The New England Intercollegiate Sailing Association (NEISA) is one of the seven conferences affiliated with the Inter-Collegiate Sailing Association (ICSA) that schedule and administer regattas within their established geographic regions.

NEISA is one of the oldest and largest conferences, organizing intercollegiate sailing in New England, which includes 42 member schools including club teams and varsity programs. All conferences host their own 6 conference championships every year and gain berths to the corresponding national championships based on conference size. NEISA is managed by an executive board run primarily by student volunteers and team coaches.

History 
The New England Intercollegiate Sailing Association was founded in Cambridge, Massachusetts on March 26, 1949. This group of initially 21 teams joined with the Middle Atlantic Intercollegiate Sailing Association, and later the Midwest College Sailing Association and Pacific Coast Intercollegiate Yacht Racing Association to form the Intercollegiate Yacht Racing Association of North America. This Association worked to standardize rules and create entry and eligibility regulations, as well as broaden the scope of its competitions.
From the beginning of college sailing, all regattas have been sailed in the host school's fleet of boats. Early on there was little consistency in the type of boat across different parts of the country and even between neighboring schools. Over time however, many schools have transitioned from various single-sail dinghies to use more durable and faster two-sail boats such as the FJ and Club 420.

Members

Leadership 
NEISA is a largely run and regulated by in-conference coaches and sailors. Members of the Executive Committee are elected annually at the NEISA Annual Meeting held late Fall. There is currently no term-limit for Executive Committee members. As of Spring, 2019 the Executive Committee was as follows.

Championships 
NEISA runs and hosts six in-conference championships, as well as sends teams to national championship events managed by the Inter-Collegiate Sailing Association.
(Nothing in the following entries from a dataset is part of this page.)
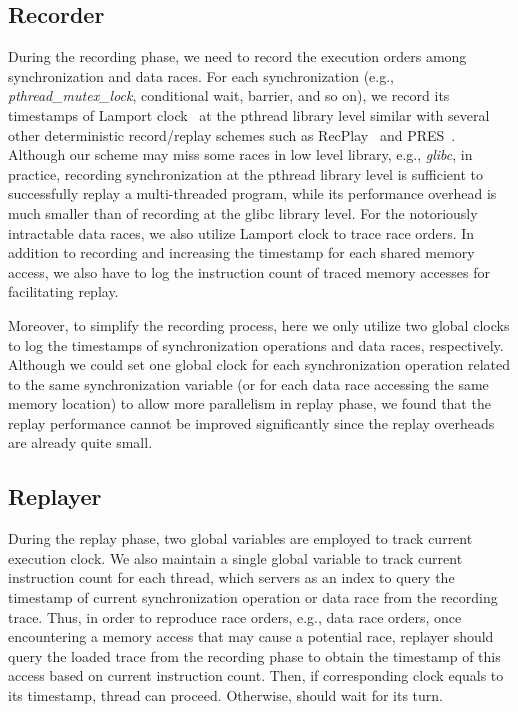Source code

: \documentclass[10pt,onecolumn,letterpaper]{article}
\begin{document}
\subsection{Recorder}
During the recording phase, we need to record the execution orders
among synchronization and data races. For each synchronization
(e.g., \emph{pthread\_mutex\_lock}, conditional wait, barrier, and
so on), we record its timestamps of Lamport
clock~\cite{Lamport78CACM} at the pthread library level similar with
several other deterministic record/replay schemes such as
RecPlay~\cite{Ronsse99TCS} and PRES~\cite{Park09SOSP}. Although our
scheme may miss some races in low level library, e.g., \emph{glibc},
in practice, recording synchronization at the pthread library level
is sufficient to successfully replay a multi-threaded program, while
its performance overhead is much smaller than of recording at the
glibc library level. For the notoriously intractable data races, we
also utilize Lamport clock to trace race orders. In addition to
recording and increasing the timestamp for each shared memory
access, we also have to log the instruction count of traced memory
accesses for facilitating replay.

Moreover, to simplify the recording process, here we only utilize
two global clocks to log the timestamps of synchronization
operations and data races, respectively. Although we could set one
global clock for each synchronization operation related to the same
synchronization variable (or for each data race accessing the same
memory location) to allow more parallelism in replay phase, we found
that the replay performance cannot be improved significantly since
the replay overheads are already quite small.


\subsection{Replayer}


During the replay phase, two global variables are employed to track
current execution clock. We also maintain a single global variable
to track current instruction count for each thread, which servers as
an index to query the timestamp of current synchronization operation
or data race from the recording trace. Thus, in order to reproduce
race orders, e.g., data race orders, once encountering a memory
access that may cause a potential race, replayer should query the
loaded trace from the recording phase to obtain the timestamp of
this access based on current instruction count. Then, if
corresponding clock equals to its timestamp, thread  can proceed.
Otherwise,  should wait for its turn.
\end{document}
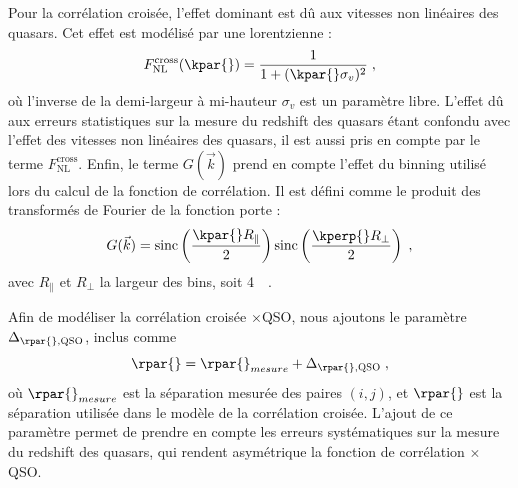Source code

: Pour la corrélation croisée, l'effet dominant est dû aux vitesses non linéaires des quasars. Cet effet est modélisé par une lorentzienne :
\begin{equation}
  F_{\mathrm{NL}}^{\mathrm{cross}}(\kpar{}) = \frac{1}{1 + (\kpar{} \sigma_v)^2} \; ,
\end{equation}
où l'inverse de la demi-largeur à mi-hauteur $\sigma_v$ est un paramètre libre. L'effet dû aux erreurs statistiques sur la mesure du redshift des quasars étant confondu avec l'effet des vitesses non linéaires des quasars, il est aussi pris en compte par le terme $  F_{\mathrm{NL}}^{\mathrm{cross}}$.
Enfin, le terme $G(\vec k)$ prend en compte l'effet du binning utilisé lors du calcul de la fonction de corrélation.
Il est défini comme le produit des transformés de Fourier de la fonction porte :
\begin{equation}
  G(\vec k) = \mathrm{sinc}\left(\frac{\kpar{}R_{\parallel}}{2}\right)\mathrm{sinc}\left(\frac{\kperp{}R_{\perp}}{2}\right) \; ,
\end{equation}
avec $R_{\parallel}$ et $R_{\perp}$ la largeur des bins, soit \SI{4}{\perh\Mpc}.

Afin de modéliser la corrélation croisée \lya{}$\times$QSO, nous ajoutons le paramètre $\Delta_{\rpar{}, \textsc{QSO}}$, inclus comme
\begin{equation}
  \rpar{} = \rpar{}_{mesure} + \Delta_{\rpar{}, \textsc{QSO}} \; ,
\end{equation}
où $\rpar{}_{mesure}$ est la séparation mesurée des paires $(i,j)$, et $\rpar{}$ est la séparation utilisée dans le modèle de la corrélation croisée. L'ajout de ce paramètre permet de prendre en compte les erreurs systématiques sur la mesure du redshift des quasars, qui rendent asymétrique la fonction de corrélation \lya{}$\times$QSO.

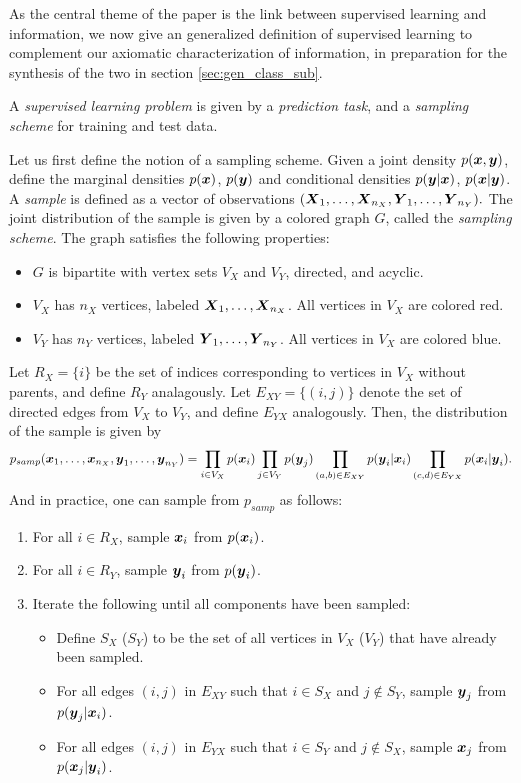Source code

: \documentclass[12pt]{article}
\begin{document}
As the central theme of the paper is the link between supervised
learning and information, we now give an generalized definition of
supervised learning to complement our axiomatic characterization of
information, in preparation for the synthesis of the two in
section \ref{sec:gen_class_sub}.

A \emph{supervised learning problem} is given by a \emph{prediction
task}, and a \emph{sampling scheme} for training and test data.

Let us first define the notion of a sampling scheme.  Given a joint
density $p(\boldsymbol{x}, \boldsymbol{y})$, define the marginal densities $p(\boldsymbol{x})$,
$p(\boldsymbol{y})$ and conditional densities $p(\boldsymbol{y}|\boldsymbol{x})$, $p(\boldsymbol{x}|\boldsymbol{y})$.
A \emph{sample} is defined as a vector of observations
$(\boldsymbol{X}_1,\hdots, \boldsymbol{X}_{n_X}, \boldsymbol{Y}_1,\hdots, \boldsymbol{Y}_{n_Y}).$ The joint
distribution of the sample is given by a colored graph $G$,
called the \emph{sampling scheme}.  The graph satisfies the following properties:
\begin{itemize}
\item $G$ is bipartite with vertex sets $V_X$ and $V_Y$, directed, and acyclic.
\item $V_X$ has $n_X$ vertices, labeled $\boldsymbol{X}_1,\hdots, \boldsymbol{X}_{n_X}$.  All vertices in $V_X$ are colored red.
\item $V_Y$ has $n_Y$ vertices, labeled $\boldsymbol{Y}_1,\hdots, \boldsymbol{Y}_{n_Y}$.  All vertices in $V_X$ are colored blue.
\end{itemize}
Let $R_X = \{i\}$ be the set of indices corresponding to vertices in
$V_X$ without parents, and define $R_Y$ analagously.  Let $E_{XY}
= \{(i, j)\}$ denote the set of directed edges from $V_X$ to $V_Y$,
and define $E_{YX}$ analogously.  Then, the distribution of the sample
is given by
\[
p_{samp}(\boldsymbol{x}_1,\hdots, \boldsymbol{x}_{n_X}, \boldsymbol{y}_1,\hdots, \boldsymbol{y}_{n_Y}) 
= \prod_{i \in V_X} p(\boldsymbol{x}_i) \prod_{j \in V_Y} p(\boldsymbol{y}_j) \prod_{(a, b) \in E_{XY}} p(\boldsymbol{y}_i|\boldsymbol{x}_i) \prod_{(c,d) \in E_{YX}} p(\boldsymbol{x}_i|\boldsymbol{y}_i).
\]
And in practice, one can sample from $p_{samp}$ as follows:
\begin{enumerate}
\item For all $i \in R_X$, sample $\boldsymbol{x}_i$ from $p(\boldsymbol{x}_i)$.
\item For all $i \in R_Y$, sample $\boldsymbol{y}_i$ from $p(\boldsymbol{y}_i)$.
\item Iterate the following until all components have been sampled:
\begin{itemize}
\item Define $S_X$ ($S_Y$) to be the set of all vertices in $V_X$ ($V_Y$) that have already been sampled.
\item For all edges $(i, j)$ in $E_{XY}$ such that $i \in S_X$ and $j \notin S_Y$, sample $\boldsymbol{y}_j$ from $p(\boldsymbol{y}_j|\boldsymbol{x}_i)$.
\item For all edges $(i, j)$ in $E_{YX}$ such that $i \in S_Y$ and $j \notin S_X$, sample $\boldsymbol{x}_j$ from $p(\boldsymbol{x}_j|\boldsymbol{y}_i)$.
\end{itemize}
\end{enumerate}
\end{document}
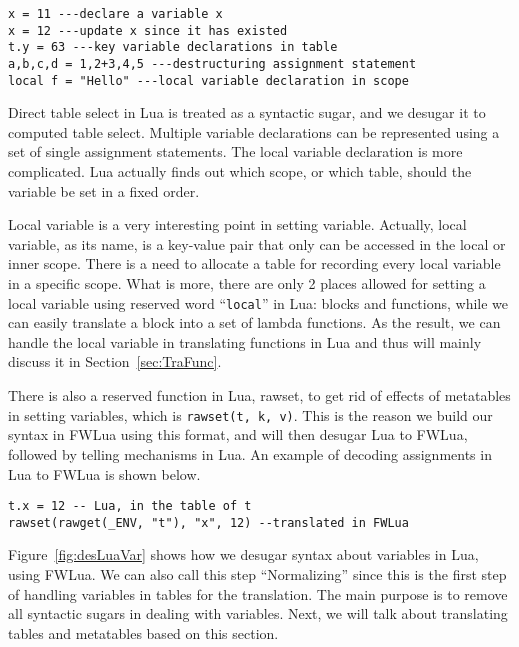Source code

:\begin{verbatim}
x = 11 ---declare a variable x
x = 12 ---update x since it has existed
t.y = 63 ---key variable declarations in table
a,b,c,d = 1,2+3,4,5 ---destructuring assignment statement
local f = "Hello" ---local variable declaration in scope
\end{verbatim}

Direct table select in Lua is treated as a syntactic sugar, and we desugar it to computed table select. 
Multiple variable declarations can be represented using a set of single assignment statements. 
The local variable declaration is more complicated. Lua actually finds out which scope, or which table, should the variable be set in a fixed order. 

Local variable is a very interesting point in setting variable. Actually, local variable, as its name, is a key-value pair that only can be accessed in the local or inner scope. There is a need to allocate a table for recording every local variable in a specific scope. What is more, there are only 2 places allowed for setting a local variable using reserved word ``{\tt local}'' in Lua: blocks and functions, while we can easily translate a block into a set of lambda functions. As the result, we can handle the local variable in translating functions in Lua and thus will mainly discuss it in Section~\ref{sec:TraFunc}. 

There is also a reserved function in Lua, rawset, to get rid of effects of metatables in setting variables, which is {\tt rawset(t, k, v)}. This is the reason we build our syntax in FWLua using this format, and will then desugar Lua to FWLua, followed by telling mechanisms in Lua.
An example of decoding assignments in Lua to FWLua is shown below.

\begin{verbatim}
t.x = 12 -- Lua, in the table of t
rawset(rawget(_ENV, "t"), "x", 12) --translated in FWLua
\end{verbatim}

Figure~\ref{fig:desLuaVar} shows how we desugar syntax about variables in Lua, using FWLua. We can also call this step ``Normalizing'' since this is the first step of handling variables in tables for the translation. The main purpose is to remove all syntactic sugars in dealing with variables. Next, we will talk about translating tables and metatables based on this section.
In-conference Championships 
For Coed teams, these in-conference championships include:

 Coed Dinghy Fleet Racing, NEISA Coed Championship/ US Coast Guard Alumni Bowl
 Men's Single-Handed Fleet Racing, NEISA Men's Singlehanded Championships
 Coed Team Racing, New England Team Race Championship/ Fowle Trophy
 Coed Match Racing, NEISA Match Race Champs/ Larry White Trophy

For Women's teams, these in-conference championships include:

 Women's Dinghy Fleet Racing, NEISA Women's Championship/ Reed Trophy
 Women's Single-Handed Fleet Racing, NEISA Women's Singlehanded Championships

National Championships 
For full article on national sailing championships, see Inter-Collegiate Sailing Association National Championships

The number of berths NEISA teams are given to national championships depend on the event and are determined by ICSA at the beginning of every Year. As NEISA is one of the largest conferences, it is annually given more berths than the smaller conferences. The representing teams from NEISA are determined by the corresponding In-Conference Championships.
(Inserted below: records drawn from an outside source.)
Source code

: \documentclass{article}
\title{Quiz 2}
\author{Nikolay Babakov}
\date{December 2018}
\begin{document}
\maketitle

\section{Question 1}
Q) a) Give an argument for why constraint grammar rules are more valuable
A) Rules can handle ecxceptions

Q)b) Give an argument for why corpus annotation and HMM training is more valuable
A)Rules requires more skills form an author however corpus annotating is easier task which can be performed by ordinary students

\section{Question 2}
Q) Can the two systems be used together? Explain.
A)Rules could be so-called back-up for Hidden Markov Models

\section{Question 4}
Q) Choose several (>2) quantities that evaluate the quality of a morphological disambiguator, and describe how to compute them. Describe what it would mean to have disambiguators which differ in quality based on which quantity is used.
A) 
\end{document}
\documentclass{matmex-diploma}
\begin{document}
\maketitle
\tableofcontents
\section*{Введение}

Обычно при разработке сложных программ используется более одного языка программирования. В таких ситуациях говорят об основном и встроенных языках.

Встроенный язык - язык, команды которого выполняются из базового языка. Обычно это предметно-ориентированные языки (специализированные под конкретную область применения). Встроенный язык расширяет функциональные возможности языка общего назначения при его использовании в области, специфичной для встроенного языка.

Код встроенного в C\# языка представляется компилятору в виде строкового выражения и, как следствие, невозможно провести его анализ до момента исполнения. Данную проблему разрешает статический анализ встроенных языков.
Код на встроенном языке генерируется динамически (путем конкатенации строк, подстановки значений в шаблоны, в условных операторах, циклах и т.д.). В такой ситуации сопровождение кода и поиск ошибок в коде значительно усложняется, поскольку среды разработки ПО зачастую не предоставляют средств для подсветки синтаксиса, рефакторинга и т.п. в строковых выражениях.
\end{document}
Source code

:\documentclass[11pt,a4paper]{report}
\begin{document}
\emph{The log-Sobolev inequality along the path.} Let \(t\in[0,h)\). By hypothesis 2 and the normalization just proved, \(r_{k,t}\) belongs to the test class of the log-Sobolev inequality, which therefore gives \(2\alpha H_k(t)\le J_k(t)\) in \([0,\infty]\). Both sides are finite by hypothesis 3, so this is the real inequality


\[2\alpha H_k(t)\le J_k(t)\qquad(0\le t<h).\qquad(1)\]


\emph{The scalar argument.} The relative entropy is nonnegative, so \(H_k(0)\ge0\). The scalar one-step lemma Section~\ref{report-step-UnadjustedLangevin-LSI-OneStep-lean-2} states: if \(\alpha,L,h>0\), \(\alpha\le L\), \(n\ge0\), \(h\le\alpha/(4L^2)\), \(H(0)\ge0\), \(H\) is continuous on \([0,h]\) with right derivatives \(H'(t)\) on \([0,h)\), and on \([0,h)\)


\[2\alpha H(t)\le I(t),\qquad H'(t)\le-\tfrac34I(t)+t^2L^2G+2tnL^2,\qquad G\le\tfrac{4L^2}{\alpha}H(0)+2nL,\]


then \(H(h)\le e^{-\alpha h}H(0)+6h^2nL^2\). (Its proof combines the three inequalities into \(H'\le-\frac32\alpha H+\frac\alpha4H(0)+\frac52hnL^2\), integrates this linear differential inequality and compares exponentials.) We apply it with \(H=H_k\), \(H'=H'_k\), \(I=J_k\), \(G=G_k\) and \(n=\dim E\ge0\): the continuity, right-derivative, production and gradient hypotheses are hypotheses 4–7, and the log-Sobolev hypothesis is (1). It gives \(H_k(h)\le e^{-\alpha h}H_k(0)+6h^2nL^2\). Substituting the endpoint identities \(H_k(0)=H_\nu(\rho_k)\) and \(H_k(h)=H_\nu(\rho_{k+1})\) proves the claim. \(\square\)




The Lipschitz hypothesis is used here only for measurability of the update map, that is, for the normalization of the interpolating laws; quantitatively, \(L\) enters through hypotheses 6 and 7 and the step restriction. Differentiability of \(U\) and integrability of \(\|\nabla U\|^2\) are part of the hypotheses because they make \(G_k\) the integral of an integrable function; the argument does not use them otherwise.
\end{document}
These national championships include:
 Coed Dinghy Fleet Racing, Gill Coed National Championships/ Henry A. Morss Memorial Trophy
 Men's Single-Handed Fleet Racing, Laser Performance Men's Singlehanded Nationals/Glen S. Foster Trophy
 Coed Team Racing, LaserPerformance Team Race National Championship/ Walter Cromwell Wood Bowl
 Coed Match Racing, ICSA Match Race Nationals/ Cornelius Shields Sr. Trophy
 Women's Dinghy Fleet Racing, Sperry Women's National Championship/ Gerald C. Miller Trophy
 Women's Single-Handed Fleet Racing, Laser Performance Women's Singlehanded Nationals/ Janet Lutz Trophy

Results and Rankings 
Since 2008, Inter-collegiate racing results are documented using College Sailing Techscore, a website which records live race results for current regattas, as well as documents past seasons. NEISA also creates in-conference team rankings every Fall based on the best regatta results of each team and the relative difficulty/ size of the regattas those results came from. A team's score is calculated by summing their top 5 scoring regattas and also their score at the New England Fall Championships. These scores are compiled to rank all participating teams. Teams that are not listed on the rankings did not sail a scored regatta during that Season.